A Novel Method of Text Attribution Based on the Statistics of Numerals
Андрей Вячеславович Зенков
Докладчик
доцент
Уральский федеральный университет им. Б. Н. Ельцина
Уральский федеральный университет им. Б. Н. Ельцина
193
2018-03-23
14:45 -
15:05
Ключевые слова, аннотация
Benford’s law; first significant digit; stylometry; text attribution; Pearson's chi-squared test; Mann-Whitney U test; Kruskal-Wallis test
Тезисы
A novel method of statistical analysis of texts is suggested. The frequency distribution of the first significant digits in numerals of connected authorial English-language texts is considered. Benford’s law is found to hold approximately for these frequencies with a marked predominance of the digit 1. Differences between the Benford-like distributions for the texts by different authors are statistically significant author peculiarities that allow, under certain conditions, to consider the problem of authorship. The actual frequency of occurrence usually is higher than the probability according to Benford’s law for the first significant digits 1, 2, and sometimes 3; for greater digits, the situation is reversed, and the digits distributions are characterized by strong fluctuations thus making these distributions unrepresentative for our purpose. The approach suggested and the conclusions are backed by the examples of the computer analysis of works by W. M. Thackeray, M. Twain, R. L. Stevenson, et al. The results are confirmed on the basis of the parametric Pearson chi-squared test as well as the non-parametric Mann–Whitney U test and Kruskal–Wallis test.

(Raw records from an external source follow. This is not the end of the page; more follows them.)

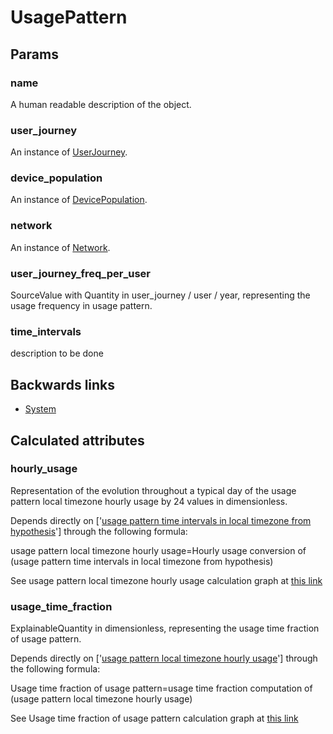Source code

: # UsagePattern

## Params

### name
A human readable description of the object.

### user_journey
An instance of [UserJourney](UserJourney.md).

### device_population
An instance of [DevicePopulation](DevicePopulation.md).

### network
An instance of [Network](Network.md).

### user_journey_freq_per_user
SourceValue with Quantity in user_journey / user / year, representing the usage frequency in usage pattern.

### time_intervals
description to be done


## Backwards links

- [System](System.md)


## Calculated attributes

### hourly_usage  
Representation of the evolution throughout a typical day of the usage pattern local timezone hourly usage by 24 values in dimensionless.  
  
Depends directly on ['[usage pattern time intervals in local timezone from hypothesis](UsagePattern.md#time_intervals)'] through the following formula:

usage pattern local timezone hourly usage=Hourly usage conversion of (usage pattern time intervals in local timezone from hypothesis)  
  
See usage pattern local timezone hourly usage calculation graph at <a href='../calculus_graphs/usage_pattern_hourly_usage.html' target='_blank'>this link</a>

### usage_time_fraction  
ExplainableQuantity in dimensionless, representing the usage time fraction of usage pattern.  
  
Depends directly on ['[usage pattern local timezone hourly usage](UsagePattern.md#hourly_usage)'] through the following formula:

Usage time fraction of usage pattern=usage time fraction computation of (usage pattern local timezone hourly usage)  
  
See Usage time fraction of usage pattern calculation graph at <a href='../calculus_graphs/usage_pattern_usage_time_fraction.html' target='_blank'>this link</a>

To acquire the statistical stability of the frequency characteristics we are interested in, the texts should be long enough: a novel, a story, but apparently not an essay. According to our observations, for texts larger than 200 Kb (the size of the txt file), the frequencies of the first significant digits begin to stabilize.
Our methodology can be an addition to the traditional textual practices of taking into account the length of sentences, the length of words, the frequencies of use of service words, etc. Of course, our analysis requires that numerals do not coincide with indefinite articles (like ‘ein’ in German and ‘un’ in French).